## ASSIGNMENT
Print the lines that run from the line with "- **Get Todo" to the line with "a todo item by its ID.", keeping both end lines, exactly as they appear in the entries below, and nothing else.

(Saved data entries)
=-=-=
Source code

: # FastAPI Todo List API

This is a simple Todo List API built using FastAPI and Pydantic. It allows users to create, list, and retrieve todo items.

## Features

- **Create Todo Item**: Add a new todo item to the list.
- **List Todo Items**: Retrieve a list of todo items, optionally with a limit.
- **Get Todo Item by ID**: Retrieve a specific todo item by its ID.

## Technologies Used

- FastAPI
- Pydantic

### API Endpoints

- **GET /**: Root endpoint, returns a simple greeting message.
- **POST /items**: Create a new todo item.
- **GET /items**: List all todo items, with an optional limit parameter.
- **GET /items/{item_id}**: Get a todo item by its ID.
=-=-=
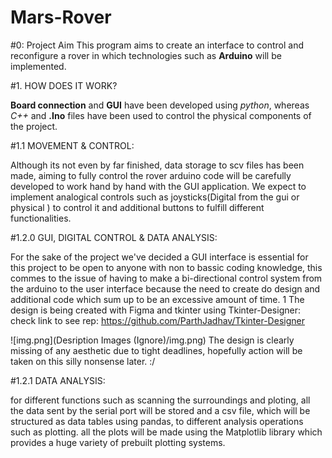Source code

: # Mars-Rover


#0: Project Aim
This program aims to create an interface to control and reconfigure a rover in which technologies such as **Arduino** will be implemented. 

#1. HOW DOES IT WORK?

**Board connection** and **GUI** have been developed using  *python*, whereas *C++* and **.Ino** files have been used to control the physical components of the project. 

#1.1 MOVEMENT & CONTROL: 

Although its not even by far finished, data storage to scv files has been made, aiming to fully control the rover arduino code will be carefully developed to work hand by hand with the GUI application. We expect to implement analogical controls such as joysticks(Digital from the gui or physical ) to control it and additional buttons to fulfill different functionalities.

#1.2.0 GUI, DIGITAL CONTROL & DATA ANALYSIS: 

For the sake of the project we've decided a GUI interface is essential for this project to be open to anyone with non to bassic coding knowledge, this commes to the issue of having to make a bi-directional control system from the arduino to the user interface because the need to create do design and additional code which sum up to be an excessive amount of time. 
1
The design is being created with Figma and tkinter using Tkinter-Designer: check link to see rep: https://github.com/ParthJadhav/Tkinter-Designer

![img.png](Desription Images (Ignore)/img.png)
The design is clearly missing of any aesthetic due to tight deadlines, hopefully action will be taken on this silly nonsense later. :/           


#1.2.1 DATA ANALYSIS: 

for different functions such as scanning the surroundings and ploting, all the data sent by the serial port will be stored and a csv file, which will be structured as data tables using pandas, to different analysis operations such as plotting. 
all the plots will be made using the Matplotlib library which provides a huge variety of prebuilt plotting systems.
=-=-=
## ANSWER FOR THIS EXERCISE
- **Get Todo Item by ID**: Retrieve a specific todo item by its ID.

## Technologies Used

- FastAPI
- Pydantic

### API Endpoints

- **GET /**: Root endpoint, returns a simple greeting message.
- **POST /items**: Create a new todo item.
- **GET /items**: List all todo items, with an optional limit parameter.
- **GET /items/{item_id}**: Get a todo item by its ID.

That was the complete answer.